> DIRECTIONS
After locating the line that contains "ancho del split." in the following entries, reproduce it and each later line exactly, including the last.

Stored data entries:
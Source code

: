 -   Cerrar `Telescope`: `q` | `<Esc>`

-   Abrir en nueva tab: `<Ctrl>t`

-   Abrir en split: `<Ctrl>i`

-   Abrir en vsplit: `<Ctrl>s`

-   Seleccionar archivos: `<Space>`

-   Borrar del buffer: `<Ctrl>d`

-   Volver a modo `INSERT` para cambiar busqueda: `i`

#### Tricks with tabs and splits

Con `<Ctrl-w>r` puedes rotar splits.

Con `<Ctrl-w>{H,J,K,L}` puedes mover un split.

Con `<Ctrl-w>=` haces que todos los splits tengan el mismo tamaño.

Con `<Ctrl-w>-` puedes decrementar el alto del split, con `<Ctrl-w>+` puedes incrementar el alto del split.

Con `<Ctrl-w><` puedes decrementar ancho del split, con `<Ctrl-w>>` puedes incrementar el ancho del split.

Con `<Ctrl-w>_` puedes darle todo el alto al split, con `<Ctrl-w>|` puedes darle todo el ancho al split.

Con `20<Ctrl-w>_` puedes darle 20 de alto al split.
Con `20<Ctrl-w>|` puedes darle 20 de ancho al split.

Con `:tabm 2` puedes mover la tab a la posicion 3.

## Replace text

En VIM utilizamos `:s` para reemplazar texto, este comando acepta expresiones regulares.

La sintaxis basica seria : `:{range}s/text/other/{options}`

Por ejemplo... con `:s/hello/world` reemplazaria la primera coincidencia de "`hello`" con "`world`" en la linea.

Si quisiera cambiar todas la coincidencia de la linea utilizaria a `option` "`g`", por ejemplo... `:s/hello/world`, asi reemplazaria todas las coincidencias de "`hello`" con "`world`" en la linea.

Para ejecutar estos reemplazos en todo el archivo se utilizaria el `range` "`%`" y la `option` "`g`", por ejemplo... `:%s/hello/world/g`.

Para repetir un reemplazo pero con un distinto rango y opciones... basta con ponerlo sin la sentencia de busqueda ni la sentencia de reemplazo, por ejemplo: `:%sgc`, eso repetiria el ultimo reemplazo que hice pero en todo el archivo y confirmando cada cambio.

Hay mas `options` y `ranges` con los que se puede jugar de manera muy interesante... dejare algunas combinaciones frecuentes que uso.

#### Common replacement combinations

> EXPECTED ANSWER
Con `<Ctrl-w><` puedes decrementar ancho del split, con `<Ctrl-w>>` puedes incrementar el ancho del split.

Con `<Ctrl-w>_` puedes darle todo el alto al split, con `<Ctrl-w>|` puedes darle todo el ancho al split.

Con `20<Ctrl-w>_` puedes darle 20 de alto al split.
Con `20<Ctrl-w>|` puedes darle 20 de ancho al split.

Con `:tabm 2` puedes mover la tab a la posicion 3.

## Replace text

En VIM utilizamos `:s` para reemplazar texto, este comando acepta expresiones regulares.

La sintaxis basica seria : `:{range}s/text/other/{options}`

Por ejemplo... con `:s/hello/world` reemplazaria la primera coincidencia de "`hello`" con "`world`" en la linea.

Si quisiera cambiar todas la coincidencia de la linea utilizaria a `option` "`g`", por ejemplo... `:s/hello/world`, asi reemplazaria todas las coincidencias de "`hello`" con "`world`" en la linea.

Para ejecutar estos reemplazos en todo el archivo se utilizaria el `range` "`%`" y la `option` "`g`", por ejemplo... `:%s/hello/world/g`.

Para repetir un reemplazo pero con un distinto rango y opciones... basta con ponerlo sin la sentencia de busqueda ni la sentencia de reemplazo, por ejemplo: `:%sgc`, eso repetiria el ultimo reemplazo que hice pero en todo el archivo y confirmando cada cambio.

Hay mas `options` y `ranges` con los que se puede jugar de manera muy interesante... dejare algunas combinaciones frecuentes que uso.

#### Common replacement combinations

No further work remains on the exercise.